Exercise prompt => Show each line of the entries below in which the word "binom" appears.

[Input records Boundary: Start]

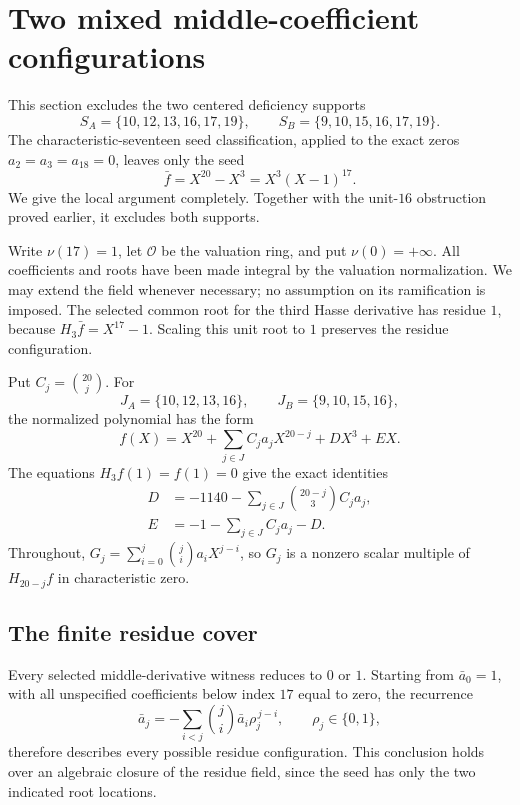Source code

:\documentclass[
  british,
  10pt,
  a4paper,
]{article}
\begin{document}
\section{Two mixed middle-coefficient
configurations}\label{two-mixed-middle-coefficient-configurations}

This section excludes the two centered deficiency supports \[
S_A=\{10,12,13,16,17,19\},\qquad
S_B=\{9,10,15,16,17,19\}.
\] The characteristic-seventeen seed classification, applied to the
exact zeros \(a_2=a_3=a_{18}=0\), leaves only the seed \[
\bar f=X^{20}-X^3=X^3(X-1)^{17}.
\] We give the local argument completely. Together with the unit-\(16\)
obstruction proved earlier, it excludes both supports.

Write \(\nu(17)=1\), let \(\mathcal O\) be the valuation ring, and put
\(\nu(0)=+\infty\). All coefficients and roots have been made integral
by the valuation normalization. We may extend the field whenever
necessary; no assumption on its ramification is imposed. The selected
common root for the third Hasse derivative has residue \(1\), because
\(H_3\bar f=X^{17}-1\). Scaling this unit root to \(1\) preserves the
residue configuration.

Put \(C_j=\binom{20}{j}\). For \[
J_A=\{10,12,13,16\},\qquad J_B=\{9,10,15,16\},
\] the normalized polynomial has the form \[
f(X)=X^{20}+\sum_{j\in J}C_ja_jX^{20-j}+DX^3+EX.
\] The equations \(H_3f(1)=f(1)=0\) give the exact identities \[
\begin{aligned}
D&=-1140-\sum_{j\in J}\binom{20-j}{3}C_ja_j,\\
E&=-1-\sum_{j\in J}C_ja_j-D.
\end{aligned}                                                    \tag{M1}
\] Throughout, \(G_j=\sum_{i=0}^j\binom ji a_iX^{j-i}\), so \(G_j\) is a
nonzero scalar multiple of \(H_{20-j}f\) in characteristic zero.

\subsection{The finite residue cover}\label{the-finite-residue-cover}

Every selected middle-derivative witness reduces to \(0\) or \(1\).
Starting from \(\bar a_0=1\), with all unspecified coefficients below
index \(17\) equal to zero, the recurrence \[
\bar a_j=-\sum_{i<j}\binom ji\bar a_i\rho_j^{\,j-i},
\qquad \rho_j\in\{0,1\},                                      \tag{M2}
\] therefore describes every possible residue configuration. This
conclusion holds over an algebraic closure of the residue field, since
the seed has only the two indicated root locations.
\end{document}
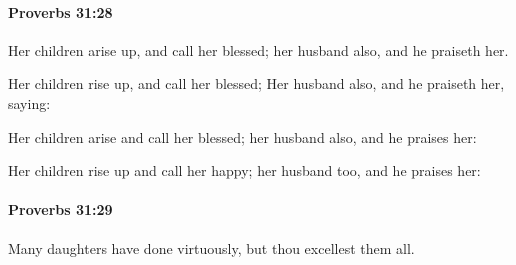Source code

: 		\paragraph{Proverbs 31:28} %
			\label{PROVERBS-31-28}

			Her children arise up, and call her blessed; her husband also, and he praiseth her.

			\begin{versebox}
					\item[BHS] 
					\item[ASV] Her children rise up, and call her blessed; Her husband also, and he praiseth her, saying:
					\item[NIV] Her children arise and call her blessed; her husband also, and he praises her:
					\item[NRSV] Her children rise up and call her happy; her husband too, and he praises her:
			\end{versebox}

		\paragraph{Proverbs 31:29} %
			\label{PROVERBS-31-29}

			Many daughters have done virtuously, but thou excellest them all.

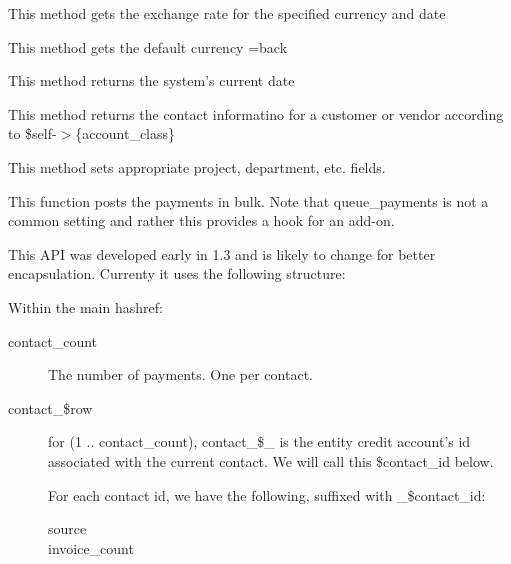 \begin{description}
\begin{description}
\begin{description}
\begin{description}
\begin{description}
\begin{description}
\begin{description}
\begin{description}
\begin{description}
\begin{description}
This method gets the exchange rate for the specified currency and date


\item[{get\_default\_currency}] \mbox{}

This method gets the default currency 
=back


\item[{get\_current\_date}] \mbox{}

This method returns the system's current date


\item[{get\_vc\_info}] \mbox{}

This method returns the contact informatino for a customer or vendor according to
\$self-$>$\{account\_class\}


\item[{get\_payment\_detail\_data}] \mbox{}

This method sets appropriate project, department, etc. fields.


\item[{post\_bulk}] \mbox{}

This function posts the payments in bulk.  Note that queue\_payments is not a 
common setting and rather this provides a hook for an add-on.



This API was developed early in 1.3 and is likely to change for better 
encapsulation.  Currenty it uses the following structure:



Within the main hashref:

\begin{description}

\item[{contact\_count}] \mbox{}

The number of payments.  One per contact.


\item[{contact\_\$row}] \mbox{}

for (1 .. contact\_count), contact\_\$\_ is the entity credit account's id 
associated with the current contact.  We will call this \$contact\_id below.



For each contact id, we have the following, suffixed with \_\$contact\_id:

\begin{description}

\item[{source}] \mbox{}
\item[{invoice\_count}] \mbox{}


\end{description}
\end{description}
\end{description}
\end{description}
\end{description}
\end{description}
\end{description}
\end{description}
\end{description}
\end{description}
\end{description}
\end{description}
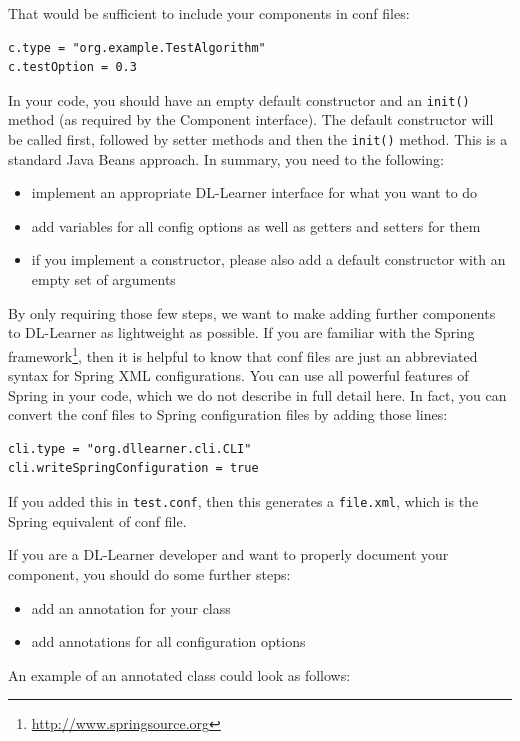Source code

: \documentclass[a4paper,12pt]{scrartcl}
\begin{document}
That would be sufficient to include your components in conf files:
\begin{verbatim}
c.type = "org.example.TestAlgorithm"
c.testOption = 0.3
\end{verbatim}

In your code, you should have an empty default constructor and an \verb|init()| method (as required by the Component interface). The default constructor will be called first, followed by setter methods and then the \verb|init()| method. This is a standard Java Beans approach. In summary, you need to the following:
\begin{itemize}
	\item implement an appropriate DL-Learner interface for what you want to do
	\item add variables for all config options as well as getters and setters for them
	\item if you implement a constructor, please also add a default constructor with an empty set of arguments
\end{itemize}

By only requiring those few steps, we want to make adding further components to DL-Learner as lightweight as possible.
If you are familiar with the Spring framework\footnote{\url{http://www.springsource.org}}, then it is helpful to know that conf files are just an abbreviated syntax for Spring XML configurations. You can use all powerful features of Spring in your code, which we do not describe in full detail here. In fact, you can convert the conf files to Spring configuration files by adding those lines:

\begin{verbatim}
cli.type = "org.dllearner.cli.CLI"
cli.writeSpringConfiguration = true
\end{verbatim}

If you added this in \verb|test.conf|, then this generates a \verb|file.xml|, which is the Spring equivalent of conf file.

If you are a DL-Learner developer and want to properly document your component, you should do some further steps:
\begin{itemize}
	\item add an annotation for your class
	\item add annotations for all configuration options
\end{itemize}

An example of an annotated class could look as follows:
\end{document}
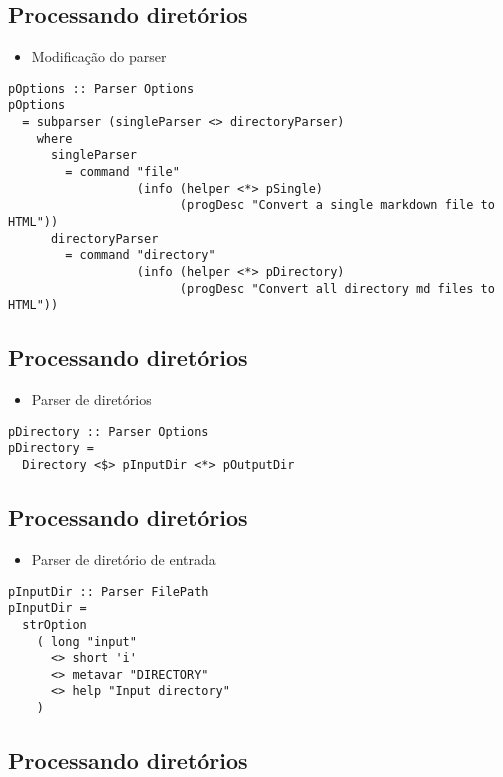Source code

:\documentclass[11pt]{article}
\begin{document}
\subsection*{Processando diretórios}
\label{sec:org5261a58}

\begin{itemize}
\item Modificação do parser
\end{itemize}

\begin{verbatim}
pOptions :: Parser Options
pOptions
  = subparser (singleParser <> directoryParser)
    where
      singleParser
        = command "file"
                  (info (helper <*> pSingle)
                        (progDesc "Convert a single markdown file to HTML"))
      directoryParser
        = command "directory"
                  (info (helper <*> pDirectory)
                        (progDesc "Convert all directory md files to HTML"))
\end{verbatim}
\subsection*{Processando diretórios}
\label{sec:org96790e4}

\begin{itemize}
\item Parser de diretórios
\end{itemize}

\begin{verbatim}
pDirectory :: Parser Options
pDirectory =
  Directory <$> pInputDir <*> pOutputDir
\end{verbatim}
\subsection*{Processando diretórios}
\label{sec:org1e0ca8f}

\begin{itemize}
\item Parser de diretório de entrada
\end{itemize}

\begin{verbatim}
pInputDir :: Parser FilePath
pInputDir =
  strOption
    ( long "input"
      <> short 'i'
      <> metavar "DIRECTORY"
      <> help "Input directory"
    )
\end{verbatim}
\subsection*{Processando diretórios}
\label{sec:org0973ba8}
\end{document}
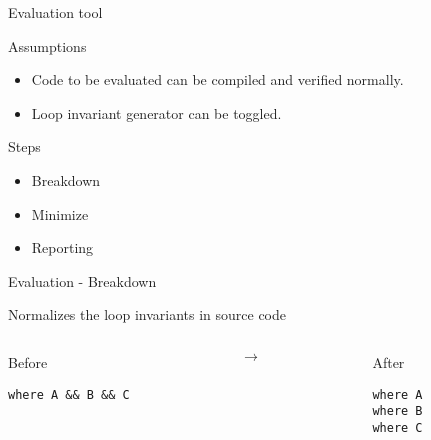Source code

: \begin{frame}{Evaluation tool}

\begin{block}{Assumptions}

\begin{itemize}
\item Code to be evaluated can be compiled and verified normally.
\item Loop invariant generator can be toggled.
\end{itemize}

\end{block}


\begin{block}{Steps}
\begin{itemize}
\item Breakdown
\item Minimize
\item Reporting
\end{itemize}
\end{block}

\end{frame}



\begin{frame}[fragile]{Evaluation - Breakdown}

Normalizes the loop invariants in source code

\begin{columns}
\begin{column}{0.4\textwidth}
\begin{block}{Before}
\begin{verbatim}
where A && B && C
\end{verbatim}
\end{block}
\end{column}
\begin{column}{0.1\textwidth}
$\rightarrow$
\end{column}
\begin{column}{0.4\textwidth}
\begin{block}{After}
\begin{verbatim}
where A
where B
where C
\end{verbatim}
\end{block}
\end{column}
\end{columns}

\end{frame}



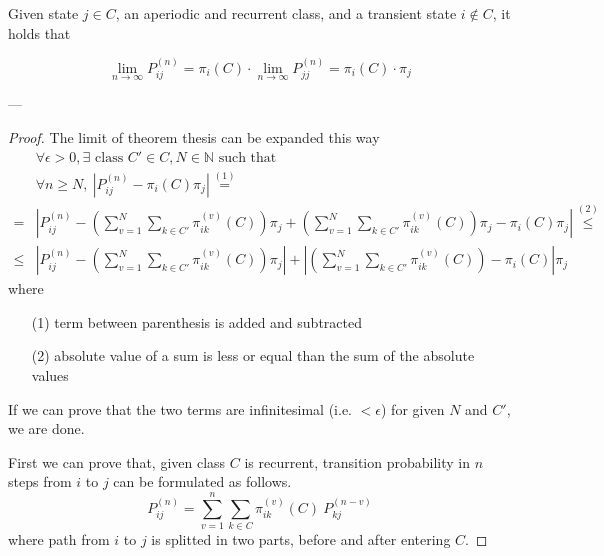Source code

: 	\begin{theorem}[3.1, KT p. 91] \label{th:3.1}
		Given state $j \in C$, an aperiodic and recurrent class, and a transient state $i \notin C$, it holds that

		$$ \lim_{n \to \infty } P_{ij}^{(n)} = \pi_i(C) \cdot \lim_{n \to \infty } P_{jj}^{(n)} = \pi_i(C) \cdot \pi_j $$
	\end{theorem}
	---
	\begin{proof}
		The limit of theorem thesis can be expanded this way
		\begin{equation}\begin{split} \label{eq:theorem_3.1_thesis}
			& \forall \epsilon > 0, \exists \text{ class } C' \in C, N \in \mathbb{N} \text{ such that } \\
			& \forall n \ge N,~ \left| P_{ij}^{(n)} - \pi_i(C) \pi_j \right| \stackrel{(1)}{=} \\
			= & \left| P_{ij}^{(n)} - \left( \sum_{v = 1}^{N} \sum_{k \in C'} \pi_{ik}^{(v)}(C) \right) \pi_j +
				\left( \sum_{v = 1}^{N} \sum_{k \in C'} \pi_{ik}^{(v)}(C)\right)\pi_j - \pi_i(C)\pi_j \right| \stackrel{(2)}{\le} \\
			\le & \left| P_{ij}^{(n)} - \left( \sum_{v = 1}^{N} \sum_{k \in C'} \pi_{ik}^{(v)}(C) \right) \pi_j \right| +
				\left| \left( \sum_{v = 1}^{N} \sum_{k \in C'} \pi_{ik}^{(v)}(C)\right) - \pi_i(C) \right| \pi_j
		\end{split}\end{equation}
		where
		\begin{itemize}
			\item [(1)] term between parenthesis is added and subtracted
			\item [(2)] absolute value of a sum is less or equal than the sum of the absolute values
		\end{itemize}

		If we can prove that the two terms are infinitesimal (i.e. $< \epsilon$) for given $N$ and $C'$, we are done.
		\smallbreak

		First we can prove that, given class $C$ is recurrent, transition probability in $n$ steps from $i$ to $j$ can be formulated as follows.
		\begin{equation} \label{eq:n_step_in_class}
			P_{ij}^{(n)} = \sum_{v = 1}^{n} \sum_{k \in C} \pi_{ik}^{(v)}(C) ~ P_{kj}^{(n-v)}
		\end{equation}
		where path from $i$ to $j$ is splitted in two parts, before and after entering $C$.


\end{proof}
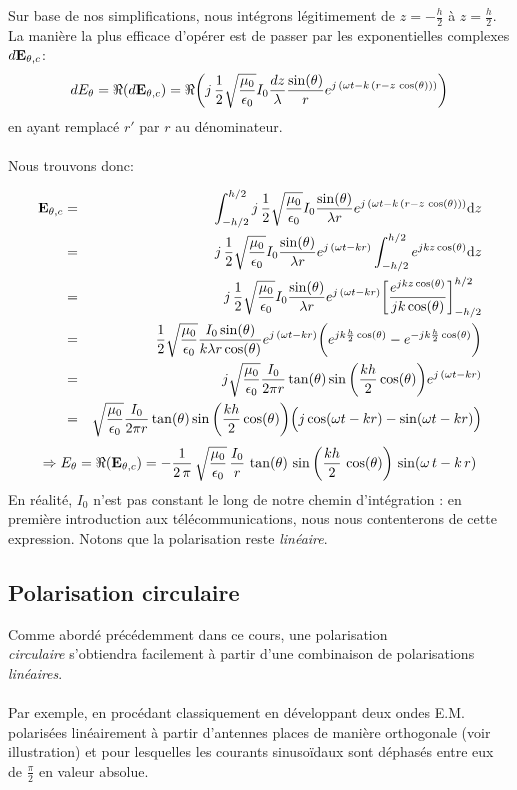 Sur base de nos simplifications, nous intégrons légitimement de $z=-\frac{h}{2}$ à $z=\frac{h}{2}$. La manière la plus efficace d'opérer est de passer par les exponentielles complexes $d\bold{E}_{\theta,c}$:
\[ dE_{\theta}=\Re(d\bold{E}_{\theta,c}) =  \Re\bigg(j\,\frac{1}{2}\sqrt{\frac{\mu_0}{\epsilon_0}}I_0 \frac{dz}{\lambda}\frac{\sin(\theta)}{r}e^{j\,(\omega t-k\,(r-z\,\cos(\theta)))}\bigg)\]
en ayant remplacé $r'$ par $r$ au dénominateur.\\ \\
Nous trouvons donc: 

\begin{align*}
\bold{E}_{\theta,c}&=&\int_{-h/2}^{h/2}j\,\frac{1}{2}\sqrt{\frac{\mu_0}{\epsilon_0}}I_0 \frac{\sin(\theta)}{\lambda r}e^{j\,(\omega t-k\,(r-z\,\cos(\theta)))} \mathrm{d}z \\
&=&j\,\frac{1}{2}\sqrt{\frac{\mu_0}{\epsilon_0}}I_0\frac{\sin(\theta)}{\lambda r}e^{j\,(\omega t-kr)} \int_{-h/2}^{h/2}e^{jkz\cos(\theta)} \mathrm{d}z \\
&=&j\,\frac{1}{2}\sqrt{\frac{\mu_0}{\epsilon_0}}I_0\frac{\sin(\theta)}{\lambda r}e^{j\,(\omega t-kr)} \bigg[\frac{e^{jkz\cos(\theta)}}{jk\cos(\theta)}  \bigg]_{-h/2}^{h/2}\\
&=&\frac{1}{2}\sqrt{\frac{\mu_0}{\epsilon_0}}\frac{I_0\sin(\theta)}{k\lambda r\cos(\theta)}e^{j\,(\omega t-kr)} \bigg(e^{jk\frac{h}{2}\cos(\theta)}-e^{-jk\frac{h}{2}\cos(\theta)}\bigg)\\
&=&j\sqrt{\frac{\mu_0}{\epsilon_0}}\frac{I_0}{2\pi r}\tan(\theta)\sin\bigg(\frac{kh}{2}\cos(\theta)\bigg) e^{j\,(\omega t-kr)}\\
&=&\sqrt{\frac{\mu_0}{\epsilon_0}}\frac{I_0}{2\pi r}\tan(\theta)\sin\bigg(\frac{kh}{2}\cos(\theta)\bigg) \Big(j\cos(\omega t-kr)-\sin(\omega t-kr)\Big)
\end{align*}
\[ \Rightarrow E_{\theta} = \Re(\bold{E}_{\theta,c})= -\frac{1}{2\,\pi}\,\sqrt{\frac{\mu_0}{\epsilon_0}}\,\frac{I_0}{r}\,\tan(\theta)\, \sin\bigg(\frac{kh}{2}\,\cos(\theta)\bigg)\,\sin(\omega\,t-k\,r)   \]
En réalité, $I_0$ n'est pas constant le long de notre chemin d'intégration : en première introduction aux télécommunications, nous nous contenterons de cette expression. Notons que la polarisation reste \textit{linéaire}. 



\subsection{Polarisation circulaire}
Comme abordé précédemment dans ce cours, une polarisation \\\textit{circulaire} s'obtiendra facilement à partir d'une combinaison de polarisations \textit{linéaires}. \\ \\Par exemple, en procédant classiquement en développant deux ondes E.M. polarisées linéairement à partir d'antennes places de manière orthogonale (voir illustration) et pour lesquelles les courants sinusoïdaux sont déphasés entre eux de $\frac{\pi}{2}$ en valeur absolue. 

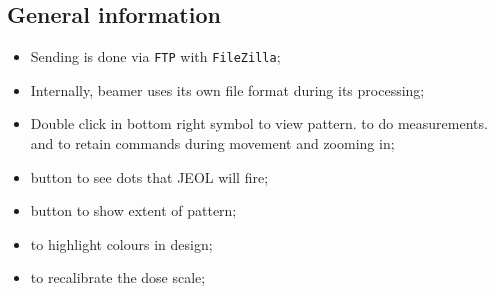 \subsection{General information}
\begin{itemize}
\item Sending is done via \verb|FTP| with \texttt{FileZilla};
\item  Internally,  beamer  uses  its  own  file  format  during  its
  processing;
\item  Double  click   in  bottom  right  symbol   to  view  pattern.
    to   do  measurements.     and
   to retain commands during movement and zooming in;
\item {} button to see dots that JEOL will fire;
\item {} button to show extent of pattern;
\item {} to highlight colours in design;
\item {}  to recalibrate the
  dose scale;
\end{itemize}

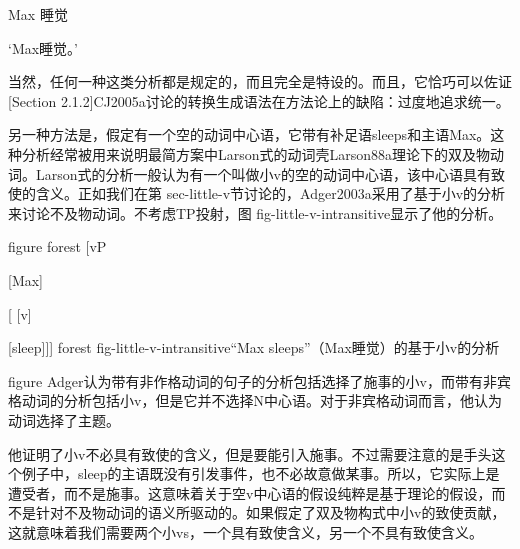 Max 睡觉 

`Max睡觉。'












当然，任何一种这类分析都是规定的，而且完全是特设的。而且，它恰巧可以佐证[Section 2.1.2]CJ2005a讨论的转换生成语法在方法论上的缺陷：过度地追求统一。






另一种方法是，假定有一个空的动词中心语，它带有补足语sleeps和主语Max。这种分析经常被用来说明最简方案中Larson式的动词壳Larson88a理论下的双及物动词。Larson式的分析一般认为有一个叫做小v的空的动词中心语，该中心语具有致使的含义。正如我们在第 sec-little-v节讨论的，Adger2003a采用了基于小v的分析来讨论不及物动词。不考虑TP投射，图 fig-little-v-intransitive显示了他的分析。






figure
forest
[vP

  [Max]

  [
    [v]

    [sleep]]]
forest
fig-little-v-intransitive“Max sleeps”（Max睡觉）的基于小v的分析

figure
Adger认为带有非作格动词的句子的分析包括选择了施事的小v，而带有非宾格动词的分析包括小v，但是它并不选择N中心语。对于非宾格动词而言，他认为动词选择了主题。




























他证明了小v不必具有致使的含义，但是要能引入施事。不过需要注意的是手头这个例子中，sleep的主语既没有引发事件，也不必故意做某事。所以，它实际上是遭受者，而不是施事。这意味着关于空v中心语的假设纯粹是基于理论的假设，而不是针对不及物动词的语义所驱动的。如果假定了双及物构式中小v的致使贡献，这就意味着我们需要两个小vs，一个具有致使含义，另一个不具有致使含义。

[Input records Boundary: End]

Result for this task =>
Put \(C_j=\binom{20}{j}\). For \[
D&=-1140-\sum_{j\in J}\binom{20-j}{3}C_ja_j,\\
\] Throughout, \(G_j=\sum_{i=0}^j\binom ji a_iX^{j-i}\), so \(G_j\) is a
\bar a_j=-\sum_{i<j}\binom ji\bar a_i\rho_j^{\,j-i},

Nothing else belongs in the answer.